The notion that the Science of Reading favors certain approaches to reading instruction, or one particular approach over others is patently false. The Science of Reading Movement promotes an approach that is cobbled together based on multiple theoretical frameworks, most of which have been studied using experimental research methodology. See Paris (2005) for an explanation of the issues surrounding experimental studies of reading instruction. However, despite the limitations of certain research methods, many different approaches to literacy instruction based on legitimate and credible theoretical frameworks. These theoretical frameworks can be identified in the research literature according to their underlying cognitive constructs. Most importantly, certain instructional approaches may be more effective for different student populations with different characteristics and factors that impact their learning. This is what is called population validity of research studies. This reality raises the question of why the Science of Reading promotes a particular approach to instruction, claiming that this approach is “scientifically-based,” while marginalizing and attempting to delegitimize other approaches to literacy instruction. 

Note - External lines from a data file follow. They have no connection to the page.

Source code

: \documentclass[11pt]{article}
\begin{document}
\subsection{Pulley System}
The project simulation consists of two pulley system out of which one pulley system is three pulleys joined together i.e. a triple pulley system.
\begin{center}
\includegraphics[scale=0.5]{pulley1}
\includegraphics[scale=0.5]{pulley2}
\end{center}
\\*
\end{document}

The Science of Reading Movement tends to frame the so-called Reading Wars around a debate about the effectiveness, or lack thereof, of three identified approaches: Whole Language, the Balanced Approach, and the Structured Approach. Consequently, the theoretical frameworks and research base for these three approaches have been placed under the scientific microscope. However, the narrowing of the attention paid to the wider range of approaches to literacy instruction has had the unfortunate effect of obscuring the productive discussion in education research of the population validity of different approaches. This is especially problematic for education of multilingual learners. It is also problematic that the Science of Reading Movement is fixated on discrediting the Whole Language approach. Whole Language is an approach that integrates multiple theoretical frameworks and research bases that are recognized as scientific in the academic education research community. In order to discredit Whole Language as an approach to literacy instruction, it would be necessary to discredit each and every one of the theoretical frameworks that are the foundations for the approach’s theoretical and empirical scientific research base. 

Dual language researchers and educators have no problem with having approaches such as Structured Literacy competing on equal footing in the marketplace of pedagogical knowledge with other approaches for adoption as the theoretical orientation of teachers. However, justifiably, we object when Structured Literacy is falsely claimed to be the only “scientifically-based” or “evidence-based” approach to literacy instruction for all students equally without regard to their linguistic and cultural characteristics. It is disingenuous and counter-productive for proponents of Structured Literacy to claim that other approaches and the strategies they support are not “research-aligned” or are not based on a credible theoretical framework, as do the critiques of Whole Language. (See quotations from Odegard (2020) and Spear-Swirling (2019) above.) 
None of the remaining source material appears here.